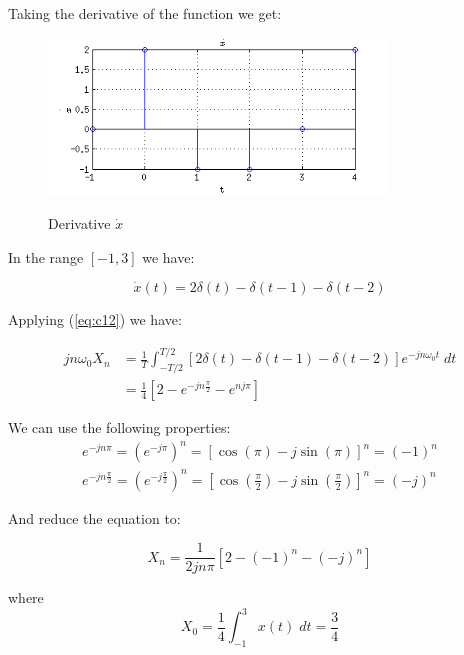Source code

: \begin{enumerate}
Taking the derivative of the function we get:
\begin{figure}[H]
\caption{Derivative $\dot{x}$}
\centering
\includegraphics[width=0.8\textwidth]{figs/c1p3c1.png}
\label{fig:c1p3c1}
\end{figure}

In the range $[-1, 3]$ we have:

\begin{equation*}
\dot{x}(t) = 2 \delta(t) - \delta(t-1) - \delta(t-2)
\end{equation*} 

Applying (\ref{eq:c12}) we have:

\begin{equation*}
\begin{aligned}
j n \omega_0 X_n &= \frac{1}{T} \displaystyle\int_{- T/2}^{T/2}
	[2 \delta(t) - \delta(t-1) - \delta(t-2) ]  e^{-j n \omega_0 t} \; dt \\
&=\frac{1}{4} [2 - e^{-j n \frac{\pi}{2}} - e^{n j \pi}]
\end{aligned}
\end{equation*} 

We can use the following properties:
\begin{equation*}
\begin{aligned}
e^{-j n \pi} = (e^{-j \pi})^n = [\cos(\pi) - j \sin(\pi)]^n = (-1)^n \\
e^{-j n \frac{\pi}{2}} = (e^{-j \frac{\pi}{2}})^n 
= [\cos(\frac{\pi}{2}) - j \sin(\frac{\pi}{2})]^n = (-j)^n
\end{aligned}
\end{equation*} 

And reduce the equation to:

\begin{equation*}
X_n =\frac{1}{2 j n \pi} [2 - (-1)^n - (-j)^n]
\end{equation*} 

where 
\begin{equation*}
X_0 = \frac{1}{4} \int_{-1}^{3} x(t) \; dt = \frac{3}{4}
\end{equation*} 


\end{enumerate}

━━━━

From the data above, gather every line that includes the word "frac".

### [TASK RESULT]
j n \omega_0 X_n &= \frac{1}{T} \displaystyle\int_{- T/2}^{T/2}
&=\frac{1}{4} [2 - e^{-j n \frac{\pi}{2}} - e^{n j \pi}]
e^{-j n \frac{\pi}{2}} = (e^{-j \frac{\pi}{2}})^n 
= [\cos(\frac{\pi}{2}) - j \sin(\frac{\pi}{2})]^n = (-j)^n
X_n =\frac{1}{2 j n \pi} [2 - (-1)^n - (-j)^n]
X_0 = \frac{1}{4} \int_{-1}^{3} x(t) \; dt = \frac{3}{4}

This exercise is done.